Tue Jan 22 16:20:56 CST 2008
Thomas Heller wrote:
> Travis E. Oliphant schrieb:
>
>> Thomas Heller wrote:
>>
>>> I am experimenting with implementing __array_interface__ and/or __array_struct__
>>> properties for ctypes instances, and have problems to create numpy arrays
>>> from them that share the memory.

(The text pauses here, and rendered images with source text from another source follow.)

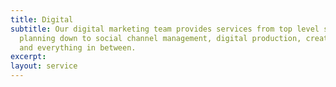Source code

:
 ```yaml
---
title: Digital
subtitle: Our digital marketing team provides services from top level strategic campaign
  planning down to social channel management, digital production, creative support,
  and everything in between.
excerpt: 
layout: service
---
```


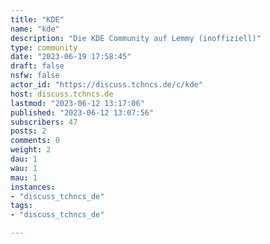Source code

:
 ```yaml
---
title: "KDE" 
name: "kde"
description: "Die KDE Community auf Lemmy (inoffiziell)"
type: community
date: "2023-06-19 17:58:45"
draft: false
nsfw: false
actor_id: "https://discuss.tchncs.de/c/kde"
host: discuss.tchncs.de
lastmod: "2023-06-12 13:17:06"
published: "2023-06-12 13:07:56"
subscribers: 47
posts: 2
comments: 0
weight: 2
dau: 1
wau: 1
mau: 1
instances:
- "discuss_tchncs_de"
tags: 
- "discuss_tchncs_de"

---
```

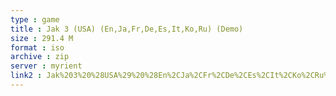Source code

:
 ```yaml
---
type : game
title : Jak 3 (USA) (En,Ja,Fr,De,Es,It,Ko,Ru) (Demo)
size : 291.4 M
format : iso
archive : zip
server : myrient
link2 : Jak%203%20%28USA%29%20%28En%2CJa%2CFr%2CDe%2CEs%2CIt%2CKo%2CRu%29%20%28Demo%29
---
```

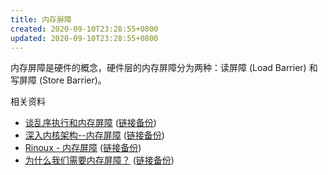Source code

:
 ```yaml
---
title: 内存屏障
created: 2020-09-10T23:28:55+0800
updated: 2020-09-10T23:28:55+0800
---
```



内存屏障是硬件的概念，硬件层的内存屏障分为两种：读屏障 (Load Barrier) 和写屏障 (Store Barrier)。


相关资料

- [谈乱序执行和内存屏障](https://blog.csdn.net/dd864140130/article/details/56494925) ([链接备份](https://web.archive.org/web/20220323074833/https://blog.csdn.net/dd864140130/article/details/56494925))
- [深入内核架构--内存屏障](https://studygolang.com/articles/24734) ([链接备份](https://web.archive.org/web/20230301081145/https://studygolang.com/articles/24734))
- [Rinoux - 内存屏障](https://www.jianshu.com/p/2ab5e3d7e510) ([链接备份](https://web.archive.org/web/20221209230321/https://www.jianshu.com/p/2ab5e3d7e510))
- [为什么我们需要内存屏障？](https://zhuanlan.zhihu.com/p/33626920) ([链接备份](https://web.archive.org/web/20201204110741/https://zhuanlan.zhihu.com/p/33626920))
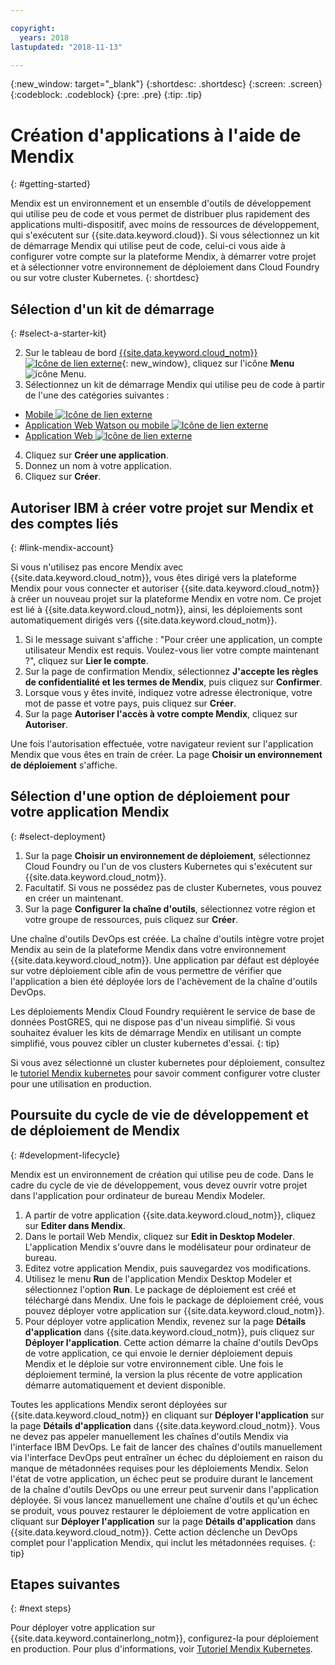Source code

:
 ```yaml
---

copyright:
  years: 2018
lastupdated: "2018-11-13"

---
```


{:new_window: target="_blank"}
{:shortdesc: .shortdesc}
{:screen: .screen}
{:codeblock: .codeblock}
{:pre: .pre}
{:tip: .tip}

# Création d'applications à l'aide de Mendix
{: #getting-started}

Mendix est un environnement et un ensemble d'outils de développement qui utilise peu de code et vous permet de distribuer plus rapidement des applications multi-dispositif, avec moins de ressources de développement, qui s'exécutent sur {{site.data.keyword.cloud}}. Si vous sélectionnez un kit de démarrage Mendix qui utilise peut de code, celui-ci vous aide à configurer votre compte sur la plateforme Mendix, à démarrer votre projet et à sélectionner votre environnement de déploiement dans Cloud Foundry ou sur votre cluster Kubernetes.
{: shortdesc}

## Sélection d'un kit de démarrage
{: #select-a-starter-kit}

2. Sur le tableau de bord [{{site.data.keyword.cloud_notm}} ![Icône de lien externe](../../icons/launch-glyph.svg "Icône de lien externe")](https://console.bluemix.net/dashboard/apps){: new_window}, cliquez sur l'icône **Menu** ![icône Menu](../../icons/icon_hamburger.svg).
3. Sélectionnez un kit de démarrage Mendix qui utilise peu de code à partir de l'une des catégories suivantes :
  * [Mobile ![Icône de lien externe](../../icons/launch-glyph.svg "Icône de lien externe")](https://console.bluemix.net/developer/appservice/starter-kits/mendix-mobile-app)
  * [Application Web Watson ou mobile ![Icône de lien externe](../../icons/launch-glyph.svg "Icône de lien externe")](https://console.bluemix.net/developer/appservice/starter-kits/mendix-web-or-mobile-app-with-watson)
  * [Application Web ![Icône de lien externe](../../icons/launch-glyph.svg "Icône de lien externe")](https://console.bluemix.net/developer/appservice/starter-kits/mendix-web-app)
4. Cliquez sur **Créer une application**.
5. Donnez un nom à votre application. 
6. Cliquez sur **Créer**.

## Autoriser IBM à créer votre projet sur Mendix et des comptes liés
{: #link-mendix-account}

Si vous n'utilisez pas encore Mendix avec {{site.data.keyword.cloud_notm}}, vous êtes dirigé vers la plateforme Mendix pour vous connecter et autoriser {{site.data.keyword.cloud_notm}} à créer un nouveau projet sur la plateforme Mendix en votre nom. Ce projet est lié à {{site.data.keyword.cloud_notm}}, ainsi, les déploiements sont automatiquement dirigés vers {{site.data.keyword.cloud_notm}}.

1. Si le message suivant s'affiche : "Pour créer une application, un compte utilisateur Mendix est requis. Voulez-vous lier votre compte maintenant ?", cliquez sur **Lier le compte**.
2. Sur la page de confirmation Mendix, sélectionnez **J'accepte les règles de confidentialité et les termes de Mendix**, puis cliquez sur **Confirmer**.
3. Lorsque vous y êtes invité, indiquez votre adresse électronique, votre mot de passe et votre pays, puis cliquez sur **Créer**.
4. Sur la page **Autoriser l'accès à votre compte Mendix**, cliquez sur **Autoriser**.

Une fois l'autorisation effectuée, votre navigateur revient sur l'application Mendix que vous êtes en train de créer. La page **Choisir un environnement de déploiement** s'affiche.

## Sélection d'une option de déploiement pour votre application Mendix
{: #select-deployment}

1. Sur la page **Choisir un environnement de déploiement**, sélectionnez Cloud Foundry ou l'un de vos clusters Kubernetes qui s'exécutent sur {{site.data.keyword.cloud_notm}}.
2. Facultatif. Si vous ne possédez pas de cluster Kubernetes, vous pouvez en créer un maintenant.
3. Sur la page **Configurer la chaîne d'outils**, sélectionnez votre région et votre groupe de ressources, puis cliquez sur **Créer**.

Une chaîne d'outils DevOps est créée. La chaîne d'outils intègre votre projet Mendix au sein de la plateforme Mendix dans votre environnement {{site.data.keyword.cloud_notm}}. Une application par défaut est déployée sur votre déploiement cible afin de vous permettre de vérifier que l'application a bien été déployée lors de l'achèvement de la chaîne d'outils DevOps.

Les déploiements Mendix Cloud Foundry requièrent le service de base de données PostGRES, qui ne dispose pas d'un niveau simplifié.   Si vous souhaitez évaluer les kits de démarrage Mendix en utilisant un compte simplifié, vous pouvez cibler un cluster kubernetes d'essai.
{: tip}

Si vous avez sélectionné un cluster kubernetes pour déploiement, consultez le [tutoriel Mendix kubernetes](/docs/apps/tutorials/tutorial_mendix_kubernetes.html) pour savoir comment configurer votre cluster pour une utilisation en production.


## Poursuite du cycle de vie de développement et de déploiement de Mendix
{: #development-lifecycle}

Mendix est un environnement de création qui utilise peu de code. Dans le cadre du cycle de vie de développement, vous devez ouvrir votre projet dans l'application pour ordinateur de bureau Mendix Modeler.

1. A partir de votre application {{site.data.keyword.cloud_notm}}, cliquez sur **Editer dans Mendix**.
2. Dans le portail Web Mendix, cliquez sur **Edit in Desktop Modeler**.
  L'application Mendix s'ouvre dans le modélisateur pour ordinateur de bureau.
3. Editez votre application Mendix, puis sauvegardez vos modifications.
4. Utilisez le menu **Run** de l'application Mendix Desktop Modeler et sélectionnez l'option **Run**.
  Le package de déploiement est créé et téléchargé dans Mendix. Une fois le package de déploiement créé, vous pouvez déployer votre application sur {{site.data.keyword.cloud_notm}}.
5. Pour déployer votre application Mendix, revenez sur la page **Détails d'application** dans {{site.data.keyword.cloud_notm}}, puis cliquez sur **Déployer l'application**.
  Cette action démarre la chaîne d'outils DevOps de votre application, ce qui envoie le dernier déploiement depuis Mendix et le déploie sur votre environnement cible. Une fois le déploiement terminé, la version la plus récente de votre application démarre automatiquement et devient disponible.

Toutes les applications Mendix seront déployées sur {{site.data.keyword.cloud_notm}} en cliquant sur **Déployer l'application** sur la page **Détails d'application** dans {{site.data.keyword.cloud_notm}}. Vous ne devez pas appeler manuellement les chaînes d'outils Mendix via l'interface IBM DevOps. Le fait de lancer des chaînes d'outils manuellement via l'interface DevOps peut entraîner un échec du déploiement en raison du manque de métadonnées requises pour les déploiements Mendix. Selon l'état de votre application, un échec peut se produire durant le lancement de la chaîne d'outils DevOps ou une erreur peut survenir dans l'application déployée. Si vous lancez manuellement une chaîne d'outils et qu'un échec se produit, vous pouvez restaurer le déploiement de votre application en cliquant sur **Déployer l'application** sur la page **Détails d'application** dans {{site.data.keyword.cloud_notm}}. Cette action déclenche un DevOps complet pour l'application Mendix, qui inclut les métadonnées requises.
{: tip}

## Etapes suivantes 
{: #next steps}

Pour déployer votre application sur {{site.data.keyword.containerlong_notm}}, configurez-la pour déploiement en production. Pour plus d'informations, voir [Tutoriel Mendix Kubernetes](/docs/apps/tutorials/tutorial_mendix_kubernetes.html).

Probably I'm doing something wrong;
>>> what is the correct function in numpy to create these shared objects?
>>>
>>> I am using numpy.core.multiarray.array(ctypes-object), is that correct?
>>>
>>>
>> Yes, this should work, as the array function goes through several checks
>> including looking for the __array_struct__ and/or __array_interface__
>> attributes. If you can point me to the code, I can probably help.
>>
>>
>
> The pure-python code, using __array_interface__, is here:
>
> http://ctypes-stuff.googlecode.com/svn/trunk/numpy/
>
> Use a webbrowser to view or download it, or an svn client
> to checkout a copy. I use it like this:
>
> from ctypes_array mport as_ctypes, as_array
> c_array = (c_double * 3)()
> numpy_array = as_array(c_array)
>
> or
>
> numpy_array = zeros(32)
> c_array = as_array(numpy_array)
>
> In the former example the objects to bot share memory, in the
> latter example they do.
>
> I also have an extension in the works that uses __array_struct__,
> but this is not yet uploaded.
>
This is all very good. The only thing missing that causes the former to
not share memory is you are missing a copy=False argument to the
multi_array function.
Thus:
return multi_array(obj, copy=0)
is what you need to use.
Also, the address of the memory is also available as
arr.ctypes.data if arr is a NumPy array (but this is less general than
using the array interface for sure).
-Travis O.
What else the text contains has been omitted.